For example, here is "hello world" in Ivy interactive mode:



	ivy

	->print "Hello, world"

	Hello, world

	->



When calculator mode is used (-c option), the value of each command is

printed:



	ivy -c

	->10;20

	10

	20

	->



## Syntax



### Comments



Ivy uses *#* to introduce comments.  Everything from an unquoted *#* to the

end of the line is a comment.  *#* was chosen so that the very first line in

an Ivy program can be *#!/usr/bin/ivy*, which makes the file into a script

in UNIX.



### Commands



There is a command format for function calls, where one or more commands

are provided on a single logical line:



	command arg arg arg ; command arg arg arg ; ...

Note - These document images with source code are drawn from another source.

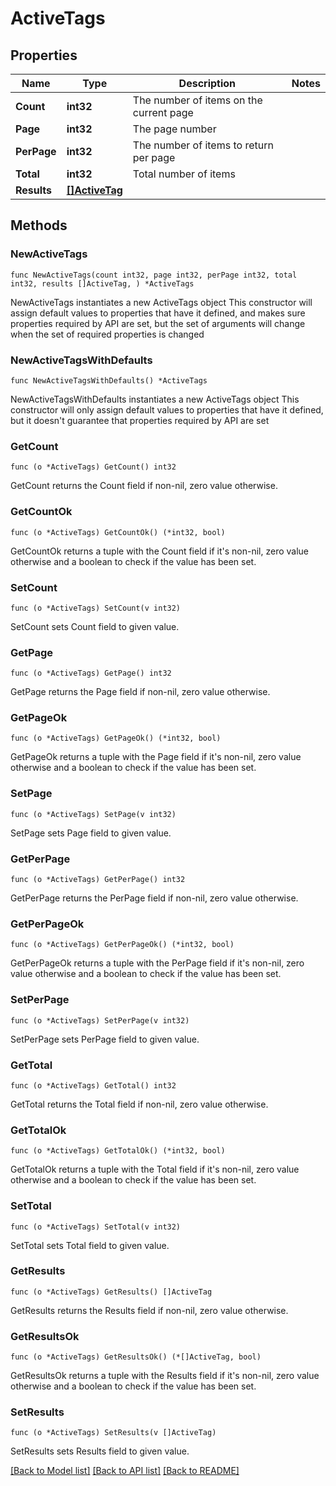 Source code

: # ActiveTags

## Properties

Name | Type | Description | Notes
------------ | ------------- | ------------- | -------------
**Count** | **int32** | The number of items on the current page | 
**Page** | **int32** | The page number | 
**PerPage** | **int32** | The number of items to return per page | 
**Total** | **int32** | Total number of items | 
**Results** | [**[]ActiveTag**](ActiveTag.md) |  | 

## Methods

### NewActiveTags

`func NewActiveTags(count int32, page int32, perPage int32, total int32, results []ActiveTag, ) *ActiveTags`

NewActiveTags instantiates a new ActiveTags object
This constructor will assign default values to properties that have it defined,
and makes sure properties required by API are set, but the set of arguments
will change when the set of required properties is changed

### NewActiveTagsWithDefaults

`func NewActiveTagsWithDefaults() *ActiveTags`

NewActiveTagsWithDefaults instantiates a new ActiveTags object
This constructor will only assign default values to properties that have it defined,
but it doesn't guarantee that properties required by API are set

### GetCount

`func (o *ActiveTags) GetCount() int32`

GetCount returns the Count field if non-nil, zero value otherwise.

### GetCountOk

`func (o *ActiveTags) GetCountOk() (*int32, bool)`

GetCountOk returns a tuple with the Count field if it's non-nil, zero value otherwise
and a boolean to check if the value has been set.

### SetCount

`func (o *ActiveTags) SetCount(v int32)`

SetCount sets Count field to given value.


### GetPage

`func (o *ActiveTags) GetPage() int32`

GetPage returns the Page field if non-nil, zero value otherwise.

### GetPageOk

`func (o *ActiveTags) GetPageOk() (*int32, bool)`

GetPageOk returns a tuple with the Page field if it's non-nil, zero value otherwise
and a boolean to check if the value has been set.

### SetPage

`func (o *ActiveTags) SetPage(v int32)`

SetPage sets Page field to given value.


### GetPerPage

`func (o *ActiveTags) GetPerPage() int32`

GetPerPage returns the PerPage field if non-nil, zero value otherwise.

### GetPerPageOk

`func (o *ActiveTags) GetPerPageOk() (*int32, bool)`

GetPerPageOk returns a tuple with the PerPage field if it's non-nil, zero value otherwise
and a boolean to check if the value has been set.

### SetPerPage

`func (o *ActiveTags) SetPerPage(v int32)`

SetPerPage sets PerPage field to given value.


### GetTotal

`func (o *ActiveTags) GetTotal() int32`

GetTotal returns the Total field if non-nil, zero value otherwise.

### GetTotalOk

`func (o *ActiveTags) GetTotalOk() (*int32, bool)`

GetTotalOk returns a tuple with the Total field if it's non-nil, zero value otherwise
and a boolean to check if the value has been set.

### SetTotal

`func (o *ActiveTags) SetTotal(v int32)`

SetTotal sets Total field to given value.


### GetResults

`func (o *ActiveTags) GetResults() []ActiveTag`

GetResults returns the Results field if non-nil, zero value otherwise.

### GetResultsOk

`func (o *ActiveTags) GetResultsOk() (*[]ActiveTag, bool)`

GetResultsOk returns a tuple with the Results field if it's non-nil, zero value otherwise
and a boolean to check if the value has been set.

### SetResults

`func (o *ActiveTags) SetResults(v []ActiveTag)`

SetResults sets Results field to given value.



[[Back to Model list]](../README.md#documentation-for-models) [[Back to API list]](../README.md#documentation-for-api-endpoints) [[Back to README]](../README.md)


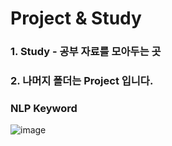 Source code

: # Project & Study
### 1. Study - 공부 자료를 모아두는 곳
### 2. 나머지 폴더는 Project 입니다.

### NLP Keyword
![image](https://user-images.githubusercontent.com/76590396/127540261-f8ab045b-98ba-4d5b-9109-b6e7f6db2b7e.png)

Newlines are permitted within parenthesis, brackets and braces and in this

way commands may span multiple physical lines.



The value of a list of commands is the value returned by the last command.



Arguments may be separated with whitespace or commas.  Arguments are

expressions.



Commands are simple names or several names separated with periods (for

member selection).  If anything other than this is provided, the command and

its arguments are treated as a list of expressions and they are sequentially

evaluated (and the final value is the value of the last expression).



	expression expression expression ; command arg arg arg ; ...



Sometimes you may want to suppress the treatment of a simple name as a

command (for example, to return a function).  To do this, enclose it within

parenthesis:



	(name)



Note that if you try to call a non-function value with zero arguments, the

result is the value itself.  This is relevant when you use Ivy

interactively (when invoked with the -c option):



	->a=10

	10

	->a

	10



*a* alone on a line is treated as a command, and is called with zero

arguments, and returns itself.



### Blocks



Commands may appear at the top-level (non-enclosed) and within braces to

make a block.



	{ commands }



The entire block is treated as a single expression and may be used as an

argument for a command.



Block structured statements such as *if* are just function calls but with

blocks given as arguments.  The traditional *if...else if...else* statement

looks like this in Ivy:



	if a==1 {

		print "A is 1"

	} a==2 {

		print "A is 2"

	} a==3 {

		print "A is 3"

	} {

		print "A is something else"

	}



It is equivalent to calling *if* as a function like this:



	if(a==1, print("A is 1"), a==2, print("A is 2"), a==3, print("A is

	3"), print("A is something else"))



### Lists



A list of expressions is expected within parenthesis and brackets:



	(list)			Argument list, parenthetical expression,

				or formal args for function definition.



	[list]			An object.



A list is expected for function arguments and objects.  A list may also be

provided for simple parenthetical expressions.  In this case, the

expressions of the list are evaluated in turn from left to right, and the

last one provides the value of the parenthetical expression.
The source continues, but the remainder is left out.